All lines below containing the string "frac" are to be copied.

[Data records]
+++++

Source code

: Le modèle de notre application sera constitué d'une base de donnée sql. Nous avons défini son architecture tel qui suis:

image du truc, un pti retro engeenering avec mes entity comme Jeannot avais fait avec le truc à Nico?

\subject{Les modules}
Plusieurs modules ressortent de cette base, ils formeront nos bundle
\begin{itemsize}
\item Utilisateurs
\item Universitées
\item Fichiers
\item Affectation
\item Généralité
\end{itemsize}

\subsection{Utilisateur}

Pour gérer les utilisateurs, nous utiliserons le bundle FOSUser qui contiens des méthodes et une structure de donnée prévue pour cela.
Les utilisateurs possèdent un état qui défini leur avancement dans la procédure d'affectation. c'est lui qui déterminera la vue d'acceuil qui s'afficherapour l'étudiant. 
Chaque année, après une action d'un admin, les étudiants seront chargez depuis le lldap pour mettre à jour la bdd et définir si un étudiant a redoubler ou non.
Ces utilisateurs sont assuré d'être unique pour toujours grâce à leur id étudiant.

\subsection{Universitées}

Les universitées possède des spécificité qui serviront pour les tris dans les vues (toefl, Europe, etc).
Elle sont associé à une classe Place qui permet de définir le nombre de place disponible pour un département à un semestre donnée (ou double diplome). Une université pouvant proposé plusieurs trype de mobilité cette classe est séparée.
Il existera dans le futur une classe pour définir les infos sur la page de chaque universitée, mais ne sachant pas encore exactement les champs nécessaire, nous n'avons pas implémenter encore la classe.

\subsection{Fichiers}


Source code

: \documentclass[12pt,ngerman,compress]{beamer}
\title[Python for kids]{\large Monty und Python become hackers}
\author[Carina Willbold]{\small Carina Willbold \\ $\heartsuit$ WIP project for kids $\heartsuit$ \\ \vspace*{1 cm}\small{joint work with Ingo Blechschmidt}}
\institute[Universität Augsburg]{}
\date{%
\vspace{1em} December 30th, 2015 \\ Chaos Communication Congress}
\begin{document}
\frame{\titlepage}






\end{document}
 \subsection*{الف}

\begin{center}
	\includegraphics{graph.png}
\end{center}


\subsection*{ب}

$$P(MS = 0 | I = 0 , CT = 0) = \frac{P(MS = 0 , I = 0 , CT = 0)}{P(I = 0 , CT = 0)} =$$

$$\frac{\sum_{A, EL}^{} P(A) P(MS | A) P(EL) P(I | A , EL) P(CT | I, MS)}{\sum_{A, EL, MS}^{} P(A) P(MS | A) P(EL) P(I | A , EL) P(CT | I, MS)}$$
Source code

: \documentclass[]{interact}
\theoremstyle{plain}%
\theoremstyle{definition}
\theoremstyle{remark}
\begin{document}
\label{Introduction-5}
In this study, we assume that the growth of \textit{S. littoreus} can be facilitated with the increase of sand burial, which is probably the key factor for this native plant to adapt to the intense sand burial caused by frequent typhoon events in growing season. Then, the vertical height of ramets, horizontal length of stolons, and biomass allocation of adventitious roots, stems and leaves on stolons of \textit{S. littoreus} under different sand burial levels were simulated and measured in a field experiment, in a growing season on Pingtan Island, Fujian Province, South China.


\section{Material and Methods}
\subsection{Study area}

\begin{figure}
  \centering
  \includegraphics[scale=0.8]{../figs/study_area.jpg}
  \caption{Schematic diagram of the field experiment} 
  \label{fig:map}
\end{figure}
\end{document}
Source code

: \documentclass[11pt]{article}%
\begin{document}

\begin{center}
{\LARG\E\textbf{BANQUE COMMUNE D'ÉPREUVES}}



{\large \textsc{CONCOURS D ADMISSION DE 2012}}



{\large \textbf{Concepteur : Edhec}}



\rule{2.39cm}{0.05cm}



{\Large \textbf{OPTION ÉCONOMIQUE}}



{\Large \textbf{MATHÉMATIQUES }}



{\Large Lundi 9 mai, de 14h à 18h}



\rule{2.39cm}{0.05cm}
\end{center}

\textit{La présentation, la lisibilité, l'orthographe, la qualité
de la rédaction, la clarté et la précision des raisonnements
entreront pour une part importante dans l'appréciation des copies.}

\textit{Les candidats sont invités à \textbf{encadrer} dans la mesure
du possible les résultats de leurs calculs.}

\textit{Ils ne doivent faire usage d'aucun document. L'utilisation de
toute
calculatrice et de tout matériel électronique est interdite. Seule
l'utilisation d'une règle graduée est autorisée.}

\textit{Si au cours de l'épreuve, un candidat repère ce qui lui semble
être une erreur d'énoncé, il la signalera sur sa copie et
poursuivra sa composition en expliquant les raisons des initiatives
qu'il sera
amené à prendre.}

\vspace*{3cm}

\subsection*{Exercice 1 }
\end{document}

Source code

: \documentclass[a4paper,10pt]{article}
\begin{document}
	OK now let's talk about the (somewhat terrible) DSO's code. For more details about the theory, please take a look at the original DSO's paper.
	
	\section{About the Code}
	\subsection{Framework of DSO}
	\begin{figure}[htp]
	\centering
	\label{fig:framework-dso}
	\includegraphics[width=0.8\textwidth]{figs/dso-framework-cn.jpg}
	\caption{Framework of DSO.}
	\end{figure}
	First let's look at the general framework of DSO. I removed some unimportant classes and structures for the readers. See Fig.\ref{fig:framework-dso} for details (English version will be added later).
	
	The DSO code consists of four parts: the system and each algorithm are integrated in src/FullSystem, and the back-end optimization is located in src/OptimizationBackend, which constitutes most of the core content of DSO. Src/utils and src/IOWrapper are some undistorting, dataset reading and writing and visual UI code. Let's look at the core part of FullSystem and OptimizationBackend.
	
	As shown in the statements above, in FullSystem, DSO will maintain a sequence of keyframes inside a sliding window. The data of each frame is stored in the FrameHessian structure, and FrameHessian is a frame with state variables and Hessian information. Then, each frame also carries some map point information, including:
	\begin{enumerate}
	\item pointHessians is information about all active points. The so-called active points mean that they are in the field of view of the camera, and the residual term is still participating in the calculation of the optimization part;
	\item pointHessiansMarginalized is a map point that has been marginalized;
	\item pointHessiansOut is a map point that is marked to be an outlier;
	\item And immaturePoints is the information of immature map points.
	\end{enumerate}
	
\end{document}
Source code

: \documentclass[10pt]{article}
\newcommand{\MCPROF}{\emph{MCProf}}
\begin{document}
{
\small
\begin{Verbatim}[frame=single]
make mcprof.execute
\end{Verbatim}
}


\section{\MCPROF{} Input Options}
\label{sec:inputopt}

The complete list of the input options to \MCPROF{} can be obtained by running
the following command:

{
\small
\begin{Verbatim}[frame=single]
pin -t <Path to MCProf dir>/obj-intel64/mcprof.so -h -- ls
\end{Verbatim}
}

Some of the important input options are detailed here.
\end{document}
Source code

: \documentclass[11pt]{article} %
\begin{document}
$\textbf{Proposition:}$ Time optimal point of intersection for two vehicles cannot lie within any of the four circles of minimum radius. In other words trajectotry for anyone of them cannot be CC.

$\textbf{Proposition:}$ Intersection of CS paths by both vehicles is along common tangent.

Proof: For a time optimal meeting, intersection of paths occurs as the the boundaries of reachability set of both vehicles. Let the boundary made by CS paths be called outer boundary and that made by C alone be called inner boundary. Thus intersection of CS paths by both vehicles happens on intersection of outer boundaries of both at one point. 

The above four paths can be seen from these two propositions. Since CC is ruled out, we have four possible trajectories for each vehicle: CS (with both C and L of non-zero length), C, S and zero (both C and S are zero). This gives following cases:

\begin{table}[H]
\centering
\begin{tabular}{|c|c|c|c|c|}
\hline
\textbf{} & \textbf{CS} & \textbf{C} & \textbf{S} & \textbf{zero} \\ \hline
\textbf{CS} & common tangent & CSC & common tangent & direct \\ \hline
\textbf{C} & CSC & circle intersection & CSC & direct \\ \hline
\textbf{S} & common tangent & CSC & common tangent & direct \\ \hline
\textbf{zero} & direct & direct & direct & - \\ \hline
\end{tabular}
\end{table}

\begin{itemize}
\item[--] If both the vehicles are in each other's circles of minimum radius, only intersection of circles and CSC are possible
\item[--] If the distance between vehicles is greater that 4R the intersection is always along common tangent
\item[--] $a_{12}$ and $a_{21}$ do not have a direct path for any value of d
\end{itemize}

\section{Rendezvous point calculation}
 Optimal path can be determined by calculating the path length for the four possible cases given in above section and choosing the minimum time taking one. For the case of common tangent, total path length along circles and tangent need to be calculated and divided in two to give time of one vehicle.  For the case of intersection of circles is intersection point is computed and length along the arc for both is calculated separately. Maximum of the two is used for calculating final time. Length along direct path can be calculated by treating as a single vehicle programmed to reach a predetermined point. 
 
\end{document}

+++++

→ **EXPECTED OUTPUT**:
$$P(MS = 0 | I = 0 , CT = 0) = \frac{P(MS = 0 , I = 0 , CT = 0)}{P(I = 0 , CT = 0)} =$$
$$\frac{\sum_{A, EL}^{} P(A) P(MS | A) P(EL) P(I | A , EL) P(CT | I, MS)}{\sum_{A, EL, MS}^{} P(A) P(MS | A) P(EL) P(I | A , EL) P(CT | I, MS)}$$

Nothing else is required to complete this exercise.